PERSONAL WEAPONS IN A ZERO-GRAVITY ENVIRONMENT

The tactical notion of Penetration and Lethality Equivalence is a key driver for the development of personal weapons for use by Human Astronaut-Soldiers, as is the need to use a weapon that has no recoil. The concept of hand-to-hand, individual combat between American ‘Space Troopers’ and Russian Cosmonauts has been entertained leading to the development of U.S. Army Astronaut Concept Guns, and the 1984 Soviet Laser Pistol. It reflected scenarios,

“[that led]… Some Russian sources … [to]… characterized the Laser Pistol as an individual self-defence weapon for Cosmonauts in orbit, making an impression that the Soviet space crews were preparing for shootouts with their enemies inside the Space Station … [it imagines a]… scenario in which American ‘Space Troopers’ would be able to rendezvous, dock, and break into the pressurized compartment of a Soviet orbital facility … the worry prompted the USSR to invent various defences, including the … Laser Pistol … promised to be smaller and lighter than an outright Space cannon … the goal was to make the Laser Pistol as small and light as a normal handgun … Russian sources do not elaborate whether Cosmonauts could use the weapon on a Spacewalk outside the Station. Presumably, they could fire … at the enemy Spacecraft through the window, while staying safely in the pressurized compartment.” (Zak, 2018)

The Soviet Laser Pistol weapon (discussed later), followed an earlier development of concept weapons, largely designed for Lunar Surface combat. The following will overview two groups of personal weapons: U.S. Army Astronaut Concept Guns; and, Laser Pistol Counter-Optical Dazzlers and Blinding weapons, that could be used by Human Astronaut-Soldiers in a Space-Based individual combat.

The U.S. Army Astronaut Concept Guns

FIGURE 1: The illustration depicts two figures wearing NASA and Soviet Lunar Extravehicular Spacesuits, and using U.S. Concept Weapons designed for Lunar Surface combat: the Compressed Spring Propelled Spherical Projectile Handgun; and Gyrojet Projectile Pistol (U.S. Army, 1965; Flaherty, 2020a). The 1965 U.S. Army study identified several plausible hand-held presumably smoothbore weapons options, with a much reduced recoil (equivalent to the Moon’s gravitational field which is notionally a sixth that of the Earth). A proposed short single barrel, “spin stabilized micro gun” (U.S. Army, 1965), worked on the Gyrojet projectile principle: firing by electrical ignition a small bullet round packed with its own propellent, that acted like a micro-rocket.
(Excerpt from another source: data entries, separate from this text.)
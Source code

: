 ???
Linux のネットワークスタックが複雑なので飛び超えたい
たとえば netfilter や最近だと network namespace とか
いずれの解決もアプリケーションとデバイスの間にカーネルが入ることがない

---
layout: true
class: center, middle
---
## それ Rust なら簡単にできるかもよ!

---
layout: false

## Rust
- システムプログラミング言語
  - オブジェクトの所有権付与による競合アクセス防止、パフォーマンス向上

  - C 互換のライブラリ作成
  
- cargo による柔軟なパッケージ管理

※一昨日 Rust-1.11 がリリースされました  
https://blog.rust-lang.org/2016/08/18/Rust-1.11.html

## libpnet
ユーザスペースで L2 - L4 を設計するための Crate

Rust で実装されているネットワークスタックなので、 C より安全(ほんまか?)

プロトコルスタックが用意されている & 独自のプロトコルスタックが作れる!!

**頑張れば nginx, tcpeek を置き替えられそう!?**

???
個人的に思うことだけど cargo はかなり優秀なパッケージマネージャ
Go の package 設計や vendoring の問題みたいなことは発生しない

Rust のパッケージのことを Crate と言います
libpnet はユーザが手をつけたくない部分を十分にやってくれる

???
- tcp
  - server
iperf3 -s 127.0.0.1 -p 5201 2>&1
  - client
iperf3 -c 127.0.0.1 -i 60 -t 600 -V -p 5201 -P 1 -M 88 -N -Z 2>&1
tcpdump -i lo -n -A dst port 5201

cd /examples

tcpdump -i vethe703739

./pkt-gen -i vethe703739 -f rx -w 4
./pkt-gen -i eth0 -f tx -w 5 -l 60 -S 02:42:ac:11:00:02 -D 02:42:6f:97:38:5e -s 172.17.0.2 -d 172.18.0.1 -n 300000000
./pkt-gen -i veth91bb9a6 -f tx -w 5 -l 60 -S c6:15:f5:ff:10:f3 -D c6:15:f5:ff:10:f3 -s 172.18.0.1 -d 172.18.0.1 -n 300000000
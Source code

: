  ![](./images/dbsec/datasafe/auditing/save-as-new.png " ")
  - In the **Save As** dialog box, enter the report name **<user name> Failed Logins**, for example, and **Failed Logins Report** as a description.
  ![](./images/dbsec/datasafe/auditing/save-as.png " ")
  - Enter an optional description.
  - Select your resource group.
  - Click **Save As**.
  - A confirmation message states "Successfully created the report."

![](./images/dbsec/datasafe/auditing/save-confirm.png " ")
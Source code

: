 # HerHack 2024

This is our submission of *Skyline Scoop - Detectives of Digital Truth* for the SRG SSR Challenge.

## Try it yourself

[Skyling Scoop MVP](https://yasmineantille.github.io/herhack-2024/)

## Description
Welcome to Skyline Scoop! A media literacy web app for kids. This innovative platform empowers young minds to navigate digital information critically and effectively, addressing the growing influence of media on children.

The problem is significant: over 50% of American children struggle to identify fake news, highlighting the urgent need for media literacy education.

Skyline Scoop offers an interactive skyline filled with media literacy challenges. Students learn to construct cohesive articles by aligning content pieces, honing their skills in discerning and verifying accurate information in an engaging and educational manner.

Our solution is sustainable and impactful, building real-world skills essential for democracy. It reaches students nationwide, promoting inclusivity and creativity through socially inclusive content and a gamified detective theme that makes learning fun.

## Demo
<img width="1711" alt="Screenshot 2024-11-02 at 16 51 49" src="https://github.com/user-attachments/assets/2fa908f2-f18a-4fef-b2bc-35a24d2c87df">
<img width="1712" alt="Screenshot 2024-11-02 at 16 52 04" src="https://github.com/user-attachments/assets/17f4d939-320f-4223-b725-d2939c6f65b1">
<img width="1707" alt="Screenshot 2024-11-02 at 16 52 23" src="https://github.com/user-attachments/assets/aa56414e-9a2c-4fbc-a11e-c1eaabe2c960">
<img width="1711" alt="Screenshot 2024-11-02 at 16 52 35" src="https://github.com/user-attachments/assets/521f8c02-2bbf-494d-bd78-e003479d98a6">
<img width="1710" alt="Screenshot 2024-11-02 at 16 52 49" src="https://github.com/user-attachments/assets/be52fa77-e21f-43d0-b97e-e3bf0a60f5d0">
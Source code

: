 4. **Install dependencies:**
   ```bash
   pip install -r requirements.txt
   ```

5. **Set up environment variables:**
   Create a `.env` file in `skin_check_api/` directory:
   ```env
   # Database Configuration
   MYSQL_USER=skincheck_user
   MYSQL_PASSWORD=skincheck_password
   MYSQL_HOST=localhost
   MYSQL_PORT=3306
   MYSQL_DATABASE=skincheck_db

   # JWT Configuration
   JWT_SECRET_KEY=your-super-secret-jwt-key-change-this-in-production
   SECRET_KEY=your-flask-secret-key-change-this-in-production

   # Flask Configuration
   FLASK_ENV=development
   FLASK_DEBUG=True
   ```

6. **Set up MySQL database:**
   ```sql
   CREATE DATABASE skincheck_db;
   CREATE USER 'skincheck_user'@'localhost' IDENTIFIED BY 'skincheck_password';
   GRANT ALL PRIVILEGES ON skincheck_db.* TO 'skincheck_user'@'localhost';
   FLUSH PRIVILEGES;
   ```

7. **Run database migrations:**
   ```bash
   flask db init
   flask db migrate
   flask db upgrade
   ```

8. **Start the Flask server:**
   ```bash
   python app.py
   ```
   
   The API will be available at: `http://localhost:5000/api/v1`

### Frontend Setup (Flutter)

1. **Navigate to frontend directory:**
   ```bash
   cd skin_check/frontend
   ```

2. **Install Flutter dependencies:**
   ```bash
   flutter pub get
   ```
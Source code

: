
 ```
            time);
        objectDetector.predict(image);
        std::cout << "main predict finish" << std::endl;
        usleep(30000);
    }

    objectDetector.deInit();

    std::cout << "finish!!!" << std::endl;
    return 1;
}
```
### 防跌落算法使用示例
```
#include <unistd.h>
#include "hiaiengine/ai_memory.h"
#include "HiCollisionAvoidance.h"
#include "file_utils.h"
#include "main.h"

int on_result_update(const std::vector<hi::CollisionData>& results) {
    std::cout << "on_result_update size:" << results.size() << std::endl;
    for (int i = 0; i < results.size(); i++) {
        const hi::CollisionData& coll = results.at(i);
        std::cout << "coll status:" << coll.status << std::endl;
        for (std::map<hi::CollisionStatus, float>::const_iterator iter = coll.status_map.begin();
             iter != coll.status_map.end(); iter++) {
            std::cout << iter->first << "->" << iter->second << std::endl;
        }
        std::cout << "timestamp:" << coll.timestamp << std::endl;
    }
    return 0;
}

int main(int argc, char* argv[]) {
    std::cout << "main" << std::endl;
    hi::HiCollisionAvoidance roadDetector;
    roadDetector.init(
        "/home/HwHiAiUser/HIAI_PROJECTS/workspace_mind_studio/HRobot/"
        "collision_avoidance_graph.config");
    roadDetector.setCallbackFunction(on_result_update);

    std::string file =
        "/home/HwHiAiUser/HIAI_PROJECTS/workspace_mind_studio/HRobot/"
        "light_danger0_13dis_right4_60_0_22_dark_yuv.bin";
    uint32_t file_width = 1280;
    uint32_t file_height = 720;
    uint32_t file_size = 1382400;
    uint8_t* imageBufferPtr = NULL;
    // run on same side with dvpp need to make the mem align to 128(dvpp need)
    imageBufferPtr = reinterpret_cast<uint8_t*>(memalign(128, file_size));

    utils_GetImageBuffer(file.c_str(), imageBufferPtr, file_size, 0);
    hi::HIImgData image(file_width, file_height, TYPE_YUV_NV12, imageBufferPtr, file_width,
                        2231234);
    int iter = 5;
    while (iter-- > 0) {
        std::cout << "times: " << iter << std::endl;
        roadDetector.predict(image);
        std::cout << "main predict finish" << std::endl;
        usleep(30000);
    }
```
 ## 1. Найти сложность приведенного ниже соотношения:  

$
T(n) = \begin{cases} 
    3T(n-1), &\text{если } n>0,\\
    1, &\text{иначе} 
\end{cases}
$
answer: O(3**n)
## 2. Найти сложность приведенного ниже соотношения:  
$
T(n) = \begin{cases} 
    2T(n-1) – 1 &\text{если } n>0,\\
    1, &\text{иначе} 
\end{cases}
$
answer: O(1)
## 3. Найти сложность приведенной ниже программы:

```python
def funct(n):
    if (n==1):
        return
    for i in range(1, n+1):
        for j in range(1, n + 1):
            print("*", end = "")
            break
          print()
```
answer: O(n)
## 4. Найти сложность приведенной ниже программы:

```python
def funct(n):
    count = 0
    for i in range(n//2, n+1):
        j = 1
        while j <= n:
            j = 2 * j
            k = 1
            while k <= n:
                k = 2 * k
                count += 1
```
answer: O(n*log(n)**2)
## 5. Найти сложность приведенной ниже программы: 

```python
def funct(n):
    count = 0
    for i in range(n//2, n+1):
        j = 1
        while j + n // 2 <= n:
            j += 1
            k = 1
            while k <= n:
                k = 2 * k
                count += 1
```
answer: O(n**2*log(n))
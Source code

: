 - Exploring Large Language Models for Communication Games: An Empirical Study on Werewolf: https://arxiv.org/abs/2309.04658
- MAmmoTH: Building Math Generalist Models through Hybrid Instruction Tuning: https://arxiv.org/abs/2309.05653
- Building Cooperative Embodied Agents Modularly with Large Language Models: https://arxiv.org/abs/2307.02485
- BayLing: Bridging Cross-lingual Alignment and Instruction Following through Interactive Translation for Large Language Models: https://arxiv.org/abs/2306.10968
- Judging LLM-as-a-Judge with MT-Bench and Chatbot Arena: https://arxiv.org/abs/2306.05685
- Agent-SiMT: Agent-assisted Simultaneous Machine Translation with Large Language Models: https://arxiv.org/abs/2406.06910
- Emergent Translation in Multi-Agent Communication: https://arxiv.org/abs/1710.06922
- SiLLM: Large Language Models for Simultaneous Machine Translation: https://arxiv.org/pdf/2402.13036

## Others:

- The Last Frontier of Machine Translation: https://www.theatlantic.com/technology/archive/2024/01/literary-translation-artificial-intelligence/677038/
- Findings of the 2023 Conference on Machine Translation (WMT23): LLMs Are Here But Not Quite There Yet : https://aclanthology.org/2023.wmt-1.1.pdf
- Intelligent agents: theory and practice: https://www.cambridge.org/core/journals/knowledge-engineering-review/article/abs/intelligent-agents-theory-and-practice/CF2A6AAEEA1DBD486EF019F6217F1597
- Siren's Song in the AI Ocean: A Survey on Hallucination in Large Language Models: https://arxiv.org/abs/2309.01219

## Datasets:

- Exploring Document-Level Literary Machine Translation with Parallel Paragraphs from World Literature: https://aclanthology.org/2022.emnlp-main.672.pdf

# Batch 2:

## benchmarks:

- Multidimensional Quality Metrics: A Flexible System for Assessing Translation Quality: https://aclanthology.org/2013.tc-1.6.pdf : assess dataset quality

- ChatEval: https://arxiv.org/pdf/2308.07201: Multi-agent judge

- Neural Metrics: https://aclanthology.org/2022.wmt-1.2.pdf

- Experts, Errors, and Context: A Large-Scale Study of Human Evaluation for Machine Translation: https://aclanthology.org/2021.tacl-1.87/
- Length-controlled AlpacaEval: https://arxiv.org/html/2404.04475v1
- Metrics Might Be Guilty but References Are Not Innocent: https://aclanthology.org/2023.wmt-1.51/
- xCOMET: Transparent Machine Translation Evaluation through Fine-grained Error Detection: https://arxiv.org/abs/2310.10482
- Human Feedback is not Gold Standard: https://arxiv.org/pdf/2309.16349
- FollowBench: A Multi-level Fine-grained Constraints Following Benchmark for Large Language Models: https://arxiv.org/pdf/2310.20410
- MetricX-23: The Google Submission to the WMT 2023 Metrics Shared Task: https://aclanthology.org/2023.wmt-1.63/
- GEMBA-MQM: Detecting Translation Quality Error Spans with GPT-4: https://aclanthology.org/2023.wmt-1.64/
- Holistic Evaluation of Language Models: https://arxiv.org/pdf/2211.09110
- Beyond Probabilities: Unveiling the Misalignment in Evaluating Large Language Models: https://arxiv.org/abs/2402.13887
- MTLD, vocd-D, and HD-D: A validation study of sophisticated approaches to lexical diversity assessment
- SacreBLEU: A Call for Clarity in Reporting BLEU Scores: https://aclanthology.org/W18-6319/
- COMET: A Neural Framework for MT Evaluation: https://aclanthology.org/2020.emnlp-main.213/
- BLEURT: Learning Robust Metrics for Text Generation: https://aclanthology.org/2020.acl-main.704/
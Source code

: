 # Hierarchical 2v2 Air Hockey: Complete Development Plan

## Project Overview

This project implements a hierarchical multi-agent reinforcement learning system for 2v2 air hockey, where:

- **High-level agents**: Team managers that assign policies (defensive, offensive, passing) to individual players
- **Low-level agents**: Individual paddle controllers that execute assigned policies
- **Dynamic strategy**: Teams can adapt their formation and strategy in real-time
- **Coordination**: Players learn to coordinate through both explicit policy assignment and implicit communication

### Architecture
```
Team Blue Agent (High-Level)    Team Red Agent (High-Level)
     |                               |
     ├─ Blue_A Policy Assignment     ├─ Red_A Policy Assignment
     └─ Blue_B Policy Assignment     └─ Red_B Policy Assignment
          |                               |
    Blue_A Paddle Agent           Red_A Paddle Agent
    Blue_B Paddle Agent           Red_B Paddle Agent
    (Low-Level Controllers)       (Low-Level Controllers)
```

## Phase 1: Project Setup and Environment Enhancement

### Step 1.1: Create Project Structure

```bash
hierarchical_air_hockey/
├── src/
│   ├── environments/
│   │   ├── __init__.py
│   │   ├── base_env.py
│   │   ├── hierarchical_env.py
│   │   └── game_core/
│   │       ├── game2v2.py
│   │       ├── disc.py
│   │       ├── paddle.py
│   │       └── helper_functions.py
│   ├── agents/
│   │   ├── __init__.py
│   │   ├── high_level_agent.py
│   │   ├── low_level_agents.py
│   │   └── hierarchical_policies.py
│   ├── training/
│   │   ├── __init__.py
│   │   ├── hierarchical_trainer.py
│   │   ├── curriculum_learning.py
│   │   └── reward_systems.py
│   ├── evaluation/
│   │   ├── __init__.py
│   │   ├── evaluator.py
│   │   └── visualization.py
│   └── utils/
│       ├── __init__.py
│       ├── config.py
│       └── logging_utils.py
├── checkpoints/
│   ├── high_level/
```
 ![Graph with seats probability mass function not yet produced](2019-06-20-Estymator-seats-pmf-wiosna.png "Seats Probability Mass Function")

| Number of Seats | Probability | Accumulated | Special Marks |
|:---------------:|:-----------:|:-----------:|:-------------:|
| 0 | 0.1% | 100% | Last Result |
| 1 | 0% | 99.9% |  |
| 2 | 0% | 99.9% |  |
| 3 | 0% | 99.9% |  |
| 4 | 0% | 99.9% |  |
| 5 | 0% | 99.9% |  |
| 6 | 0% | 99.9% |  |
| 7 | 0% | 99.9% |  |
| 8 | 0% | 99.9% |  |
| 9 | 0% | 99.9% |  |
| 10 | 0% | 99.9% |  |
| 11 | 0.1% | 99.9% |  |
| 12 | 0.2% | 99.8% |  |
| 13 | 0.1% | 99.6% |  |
It was assumed the Gyrojet projectile firing micro gun would have had sufficient muzzle velocity (calculated to be 3,000 feet per second), allowing a projectile fired from the horizontal, reaching its full-distance Impact Point, some 8,190 feet: 2,500 meters away. It was further calculated that the same weapon fired at an angle of 45 degrees, with the Lunar Surface, was understood to greatly increase the maximum range to about 320 miles: 514.9 kilometres, with its maximum ordinate approximately 80 miles: 128.7 kilometres, above the Moon’s surface (U.S. Army, 1965). A multi-barrelled version called a Sausage was also envisaged that fired by electrical ignition, a sabot capped flechette with its own propellent case (U.S. Army, 1965). This weapon, like the Gyrojet projectile firing micro gun would have had a muzzle velocity calculated to be 3,000 feet per second, giving it the same range capabilities.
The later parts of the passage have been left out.